(Instructions for the task): Transcribe the data that follows, exactly and in full.

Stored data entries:
++++++++

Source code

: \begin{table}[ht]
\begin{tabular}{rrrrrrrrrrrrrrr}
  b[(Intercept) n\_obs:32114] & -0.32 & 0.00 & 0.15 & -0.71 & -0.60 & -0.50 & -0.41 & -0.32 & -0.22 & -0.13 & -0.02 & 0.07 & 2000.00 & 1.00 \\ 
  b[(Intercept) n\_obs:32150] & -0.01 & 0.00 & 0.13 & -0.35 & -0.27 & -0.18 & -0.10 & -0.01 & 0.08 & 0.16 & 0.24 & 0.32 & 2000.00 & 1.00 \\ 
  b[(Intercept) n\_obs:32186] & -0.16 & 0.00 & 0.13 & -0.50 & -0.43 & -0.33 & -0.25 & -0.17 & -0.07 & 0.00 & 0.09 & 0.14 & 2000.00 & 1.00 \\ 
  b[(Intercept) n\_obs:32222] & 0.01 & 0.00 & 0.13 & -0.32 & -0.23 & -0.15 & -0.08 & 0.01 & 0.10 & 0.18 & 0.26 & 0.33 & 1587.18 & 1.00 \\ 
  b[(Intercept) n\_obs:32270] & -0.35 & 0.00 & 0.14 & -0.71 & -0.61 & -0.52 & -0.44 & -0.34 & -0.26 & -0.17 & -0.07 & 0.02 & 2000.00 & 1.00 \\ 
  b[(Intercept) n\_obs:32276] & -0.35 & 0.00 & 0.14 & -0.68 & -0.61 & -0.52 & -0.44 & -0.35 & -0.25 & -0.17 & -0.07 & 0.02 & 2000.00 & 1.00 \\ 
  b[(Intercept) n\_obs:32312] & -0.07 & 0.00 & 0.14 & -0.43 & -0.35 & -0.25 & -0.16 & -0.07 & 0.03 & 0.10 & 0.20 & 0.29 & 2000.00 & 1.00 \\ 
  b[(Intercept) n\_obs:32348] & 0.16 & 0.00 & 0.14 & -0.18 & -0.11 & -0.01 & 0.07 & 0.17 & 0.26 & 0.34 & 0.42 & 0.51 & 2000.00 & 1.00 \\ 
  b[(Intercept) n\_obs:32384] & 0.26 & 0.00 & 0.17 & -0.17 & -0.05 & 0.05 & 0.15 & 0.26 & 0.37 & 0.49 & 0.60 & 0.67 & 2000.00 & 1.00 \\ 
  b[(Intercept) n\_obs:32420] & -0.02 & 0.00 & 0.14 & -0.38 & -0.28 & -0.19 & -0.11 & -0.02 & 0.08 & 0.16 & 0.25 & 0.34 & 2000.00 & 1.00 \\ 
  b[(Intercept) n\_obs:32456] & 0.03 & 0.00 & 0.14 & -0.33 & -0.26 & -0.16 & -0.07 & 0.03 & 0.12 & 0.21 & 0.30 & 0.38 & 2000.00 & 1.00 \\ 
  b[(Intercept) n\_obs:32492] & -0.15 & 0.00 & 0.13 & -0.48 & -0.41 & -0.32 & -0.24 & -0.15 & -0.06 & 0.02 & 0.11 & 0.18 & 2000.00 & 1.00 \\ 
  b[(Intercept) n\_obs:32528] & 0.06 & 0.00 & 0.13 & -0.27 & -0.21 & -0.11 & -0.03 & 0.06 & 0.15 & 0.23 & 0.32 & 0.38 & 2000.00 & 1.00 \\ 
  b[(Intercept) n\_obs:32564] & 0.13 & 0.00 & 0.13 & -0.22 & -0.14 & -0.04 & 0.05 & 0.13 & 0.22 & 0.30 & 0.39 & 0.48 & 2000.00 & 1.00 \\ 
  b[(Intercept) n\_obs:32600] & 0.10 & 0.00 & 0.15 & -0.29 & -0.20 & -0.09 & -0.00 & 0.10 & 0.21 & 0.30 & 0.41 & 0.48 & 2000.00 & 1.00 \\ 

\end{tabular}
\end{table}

++++++++

(Answer):
Source code

: \begin{table}[ht]
\begin{tabular}{rrrrrrrrrrrrrrr}
  b[(Intercept) n\_obs:32114] & -0.32 & 0.00 & 0.15 & -0.71 & -0.60 & -0.50 & -0.41 & -0.32 & -0.22 & -0.13 & -0.02 & 0.07 & 2000.00 & 1.00 \\ 
  b[(Intercept) n\_obs:32150] & -0.01 & 0.00 & 0.13 & -0.35 & -0.27 & -0.18 & -0.10 & -0.01 & 0.08 & 0.16 & 0.24 & 0.32 & 2000.00 & 1.00 \\ 
  b[(Intercept) n\_obs:32186] & -0.16 & 0.00 & 0.13 & -0.50 & -0.43 & -0.33 & -0.25 & -0.17 & -0.07 & 0.00 & 0.09 & 0.14 & 2000.00 & 1.00 \\ 
  b[(Intercept) n\_obs:32222] & 0.01 & 0.00 & 0.13 & -0.32 & -0.23 & -0.15 & -0.08 & 0.01 & 0.10 & 0.18 & 0.26 & 0.33 & 1587.18 & 1.00 \\ 
  b[(Intercept) n\_obs:32270] & -0.35 & 0.00 & 0.14 & -0.71 & -0.61 & -0.52 & -0.44 & -0.34 & -0.26 & -0.17 & -0.07 & 0.02 & 2000.00 & 1.00 \\ 
  b[(Intercept) n\_obs:32276] & -0.35 & 0.00 & 0.14 & -0.68 & -0.61 & -0.52 & -0.44 & -0.35 & -0.25 & -0.17 & -0.07 & 0.02 & 2000.00 & 1.00 \\ 
  b[(Intercept) n\_obs:32312] & -0.07 & 0.00 & 0.14 & -0.43 & -0.35 & -0.25 & -0.16 & -0.07 & 0.03 & 0.10 & 0.20 & 0.29 & 2000.00 & 1.00 \\ 
  b[(Intercept) n\_obs:32348] & 0.16 & 0.00 & 0.14 & -0.18 & -0.11 & -0.01 & 0.07 & 0.17 & 0.26 & 0.34 & 0.42 & 0.51 & 2000.00 & 1.00 \\ 
  b[(Intercept) n\_obs:32384] & 0.26 & 0.00 & 0.17 & -0.17 & -0.05 & 0.05 & 0.15 & 0.26 & 0.37 & 0.49 & 0.60 & 0.67 & 2000.00 & 1.00 \\ 
  b[(Intercept) n\_obs:32420] & -0.02 & 0.00 & 0.14 & -0.38 & -0.28 & -0.19 & -0.11 & -0.02 & 0.08 & 0.16 & 0.25 & 0.34 & 2000.00 & 1.00 \\ 
  b[(Intercept) n\_obs:32456] & 0.03 & 0.00 & 0.14 & -0.33 & -0.26 & -0.16 & -0.07 & 0.03 & 0.12 & 0.21 & 0.30 & 0.38 & 2000.00 & 1.00 \\ 
  b[(Intercept) n\_obs:32492] & -0.15 & 0.00 & 0.13 & -0.48 & -0.41 & -0.32 & -0.24 & -0.15 & -0.06 & 0.02 & 0.11 & 0.18 & 2000.00 & 1.00 \\ 
  b[(Intercept) n\_obs:32528] & 0.06 & 0.00 & 0.13 & -0.27 & -0.21 & -0.11 & -0.03 & 0.06 & 0.15 & 0.23 & 0.32 & 0.38 & 2000.00 & 1.00 \\ 
  b[(Intercept) n\_obs:32564] & 0.13 & 0.00 & 0.13 & -0.22 & -0.14 & -0.04 & 0.05 & 0.13 & 0.22 & 0.30 & 0.39 & 0.48 & 2000.00 & 1.00 \\ 
  b[(Intercept) n\_obs:32600] & 0.10 & 0.00 & 0.15 & -0.29 & -0.20 & -0.09 & -0.00 & 0.10 & 0.21 & 0.30 & 0.41 & 0.48 & 2000.00 & 1.00 \\ 

\end{tabular}
\end{table}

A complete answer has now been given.